Optamos por el puente más moderno, el otro, todo de hierro se
parecía al costillar desgarrado de un bestia gigantesca y conservaba
todo el encanto de los tiempos más remotos. No nos detuvimos,
continuamos la marcha atraídos por un cilindro de color naranja que
se levantaba en el extremo oeste del horizonte. Silvia, que hacía
años había perdido la vista, arrugó la frente, señaló ese punto y
nos dijo:
"Es allá muchachos", y agregó, "orienten los bueyes en dirección al
oeste". Así lo hicimos, algo extraño comenzó a suceder a partir de
ese momento, el cielo sin nubes, y el sol radiante se vio rodeado
por rayos y truenos. Pero no llovió, una tormenta sin nubes se hizo
sentir ni bien orientamos los animales en esa dirección.
Edith, fue la primera en reconocer el olor, "Aspiren, -nos dijo-
aspiren la miel que aún se respira en el aire".

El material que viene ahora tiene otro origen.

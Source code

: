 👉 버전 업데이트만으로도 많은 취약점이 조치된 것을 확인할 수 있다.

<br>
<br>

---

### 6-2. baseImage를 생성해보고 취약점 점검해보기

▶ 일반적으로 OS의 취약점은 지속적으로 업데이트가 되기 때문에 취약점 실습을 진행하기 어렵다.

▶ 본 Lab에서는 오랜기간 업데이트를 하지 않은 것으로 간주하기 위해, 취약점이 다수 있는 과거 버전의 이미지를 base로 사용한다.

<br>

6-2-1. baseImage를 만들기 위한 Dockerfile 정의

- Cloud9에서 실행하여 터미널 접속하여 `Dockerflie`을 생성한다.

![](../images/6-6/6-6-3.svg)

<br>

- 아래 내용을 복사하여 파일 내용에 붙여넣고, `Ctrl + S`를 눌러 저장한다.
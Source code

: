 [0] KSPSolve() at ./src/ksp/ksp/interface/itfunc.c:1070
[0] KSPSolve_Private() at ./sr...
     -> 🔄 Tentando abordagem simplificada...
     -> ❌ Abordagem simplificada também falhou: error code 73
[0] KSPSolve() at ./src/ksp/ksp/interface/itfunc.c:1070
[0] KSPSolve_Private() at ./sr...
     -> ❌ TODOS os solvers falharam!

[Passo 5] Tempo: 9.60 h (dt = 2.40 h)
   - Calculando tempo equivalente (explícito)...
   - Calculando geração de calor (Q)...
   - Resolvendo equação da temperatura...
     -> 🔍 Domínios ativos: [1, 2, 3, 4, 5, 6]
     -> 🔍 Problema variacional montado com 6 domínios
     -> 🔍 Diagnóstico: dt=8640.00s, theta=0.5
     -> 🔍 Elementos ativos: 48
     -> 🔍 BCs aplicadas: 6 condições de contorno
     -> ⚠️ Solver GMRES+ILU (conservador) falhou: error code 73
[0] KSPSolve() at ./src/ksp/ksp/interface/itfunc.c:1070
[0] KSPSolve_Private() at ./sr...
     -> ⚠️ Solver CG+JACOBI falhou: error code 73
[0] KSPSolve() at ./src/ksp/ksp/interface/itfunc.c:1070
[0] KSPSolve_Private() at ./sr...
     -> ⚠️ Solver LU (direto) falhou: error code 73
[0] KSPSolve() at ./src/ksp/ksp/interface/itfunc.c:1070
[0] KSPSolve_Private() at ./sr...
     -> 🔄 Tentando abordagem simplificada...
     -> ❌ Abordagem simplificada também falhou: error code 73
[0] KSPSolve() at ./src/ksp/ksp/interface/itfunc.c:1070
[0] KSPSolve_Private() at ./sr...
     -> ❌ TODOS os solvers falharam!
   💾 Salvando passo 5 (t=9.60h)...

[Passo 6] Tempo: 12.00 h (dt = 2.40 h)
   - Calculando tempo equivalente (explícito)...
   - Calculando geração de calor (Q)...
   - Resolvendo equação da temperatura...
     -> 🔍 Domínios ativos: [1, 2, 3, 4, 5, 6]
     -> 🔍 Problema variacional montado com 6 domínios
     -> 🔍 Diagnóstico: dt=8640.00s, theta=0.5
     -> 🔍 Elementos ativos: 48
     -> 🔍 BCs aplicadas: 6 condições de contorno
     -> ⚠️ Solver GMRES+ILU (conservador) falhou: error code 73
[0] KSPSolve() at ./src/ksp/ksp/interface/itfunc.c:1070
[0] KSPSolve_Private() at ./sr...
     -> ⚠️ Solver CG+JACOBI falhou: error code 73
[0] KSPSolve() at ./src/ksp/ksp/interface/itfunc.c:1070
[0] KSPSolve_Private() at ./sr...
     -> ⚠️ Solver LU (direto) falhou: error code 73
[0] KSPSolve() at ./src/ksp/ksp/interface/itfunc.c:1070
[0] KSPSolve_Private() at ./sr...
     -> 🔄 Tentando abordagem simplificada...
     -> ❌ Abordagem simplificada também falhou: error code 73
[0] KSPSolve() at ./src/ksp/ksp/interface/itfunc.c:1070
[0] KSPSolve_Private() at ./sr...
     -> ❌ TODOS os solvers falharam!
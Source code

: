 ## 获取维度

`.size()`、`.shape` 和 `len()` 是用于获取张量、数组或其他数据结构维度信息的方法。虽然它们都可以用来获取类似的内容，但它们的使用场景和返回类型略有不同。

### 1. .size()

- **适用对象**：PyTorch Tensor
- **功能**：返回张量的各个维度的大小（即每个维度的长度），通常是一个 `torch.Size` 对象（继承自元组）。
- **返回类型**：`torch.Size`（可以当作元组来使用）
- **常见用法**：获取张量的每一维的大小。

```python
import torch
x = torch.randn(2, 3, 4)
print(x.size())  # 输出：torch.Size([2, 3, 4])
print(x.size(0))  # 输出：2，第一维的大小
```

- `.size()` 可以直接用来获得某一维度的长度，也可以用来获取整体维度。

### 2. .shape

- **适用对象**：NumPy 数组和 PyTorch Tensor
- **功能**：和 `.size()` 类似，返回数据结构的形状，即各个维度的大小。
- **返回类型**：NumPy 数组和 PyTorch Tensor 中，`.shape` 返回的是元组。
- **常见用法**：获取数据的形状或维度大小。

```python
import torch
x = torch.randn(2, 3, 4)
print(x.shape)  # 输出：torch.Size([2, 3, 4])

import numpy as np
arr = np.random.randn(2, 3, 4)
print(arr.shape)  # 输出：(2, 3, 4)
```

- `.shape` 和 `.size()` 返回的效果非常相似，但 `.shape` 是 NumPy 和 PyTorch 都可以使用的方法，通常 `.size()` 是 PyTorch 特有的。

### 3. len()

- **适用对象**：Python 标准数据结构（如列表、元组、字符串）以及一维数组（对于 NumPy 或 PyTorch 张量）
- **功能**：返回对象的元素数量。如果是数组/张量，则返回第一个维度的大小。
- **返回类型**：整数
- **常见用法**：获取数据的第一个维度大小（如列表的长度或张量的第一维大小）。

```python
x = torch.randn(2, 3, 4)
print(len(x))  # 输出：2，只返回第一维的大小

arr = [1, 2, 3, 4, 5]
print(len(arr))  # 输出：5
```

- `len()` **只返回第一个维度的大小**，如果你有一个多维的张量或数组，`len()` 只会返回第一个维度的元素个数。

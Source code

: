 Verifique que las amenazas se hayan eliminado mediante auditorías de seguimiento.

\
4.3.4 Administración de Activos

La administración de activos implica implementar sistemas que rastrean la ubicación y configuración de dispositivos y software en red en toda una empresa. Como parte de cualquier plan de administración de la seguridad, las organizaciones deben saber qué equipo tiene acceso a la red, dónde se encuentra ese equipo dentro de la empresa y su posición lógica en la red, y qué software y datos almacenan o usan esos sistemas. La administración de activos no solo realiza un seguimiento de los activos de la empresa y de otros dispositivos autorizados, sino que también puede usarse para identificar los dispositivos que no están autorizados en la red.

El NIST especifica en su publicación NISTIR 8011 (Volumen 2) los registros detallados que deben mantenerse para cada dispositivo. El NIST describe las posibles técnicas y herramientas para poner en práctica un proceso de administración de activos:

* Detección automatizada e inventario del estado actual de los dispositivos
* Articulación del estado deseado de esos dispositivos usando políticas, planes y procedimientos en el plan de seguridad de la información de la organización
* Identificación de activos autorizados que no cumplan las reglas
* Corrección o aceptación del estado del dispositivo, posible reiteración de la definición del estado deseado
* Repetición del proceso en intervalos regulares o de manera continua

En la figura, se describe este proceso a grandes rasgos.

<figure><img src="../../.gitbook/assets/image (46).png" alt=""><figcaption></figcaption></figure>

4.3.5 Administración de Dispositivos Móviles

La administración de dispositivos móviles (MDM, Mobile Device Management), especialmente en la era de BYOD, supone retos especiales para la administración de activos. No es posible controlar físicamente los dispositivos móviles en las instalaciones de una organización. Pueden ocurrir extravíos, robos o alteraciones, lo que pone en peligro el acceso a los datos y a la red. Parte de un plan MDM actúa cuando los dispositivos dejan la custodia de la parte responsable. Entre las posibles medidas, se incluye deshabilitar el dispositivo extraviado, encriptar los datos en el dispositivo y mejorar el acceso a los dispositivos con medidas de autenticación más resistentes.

Y un aroma dulce con un dejo a pasto quemado nos acompañó hasta el fin de nuestro viaje.
Volvimos a guardar silencio, sacudidos por un torrente de emociones,
pero acordamos que era prudente no compartir los recuerdos. Pero
Teca no resistió. Reconoció los arcos de una bodega, y comenzó a
gritar desesperada:
"¡Malvasía, Malvasía hijos de puta!".
Edith logró volverla al silencio con mucho cariño, le cubrió la boca
con una venda de lienzo y le cerró los ojos con barro y saliva, pero
Teca se quedó murmurando una letanía: "Don Ambrosio Galli" "Ruega
por nosotros"; "Don Lirio Moraes" Ruega por nosotros"; "Don Jaime
Romans" "Ruega por nosotros" -y todos nos plegamos a esa letanía
añadiendo los nombres mas significativos de la historia de nuestros
afectos.
Finalmente llegamos al último tramo del viaje. Una curva llena de agua y
enseguida un engranaje enorme enclavada en el medio de un bañado.
Al fondo, las bóvedas blancas mordidas por el tiempo y a un costado el horno
de cal que nos había orientado.
En el fango y rodeada por pajonales la estructura desnuda de un ingenio en
ruinas.
Bajamos, besamos esos escombros y llenos de silencio regresamos al
consuelo.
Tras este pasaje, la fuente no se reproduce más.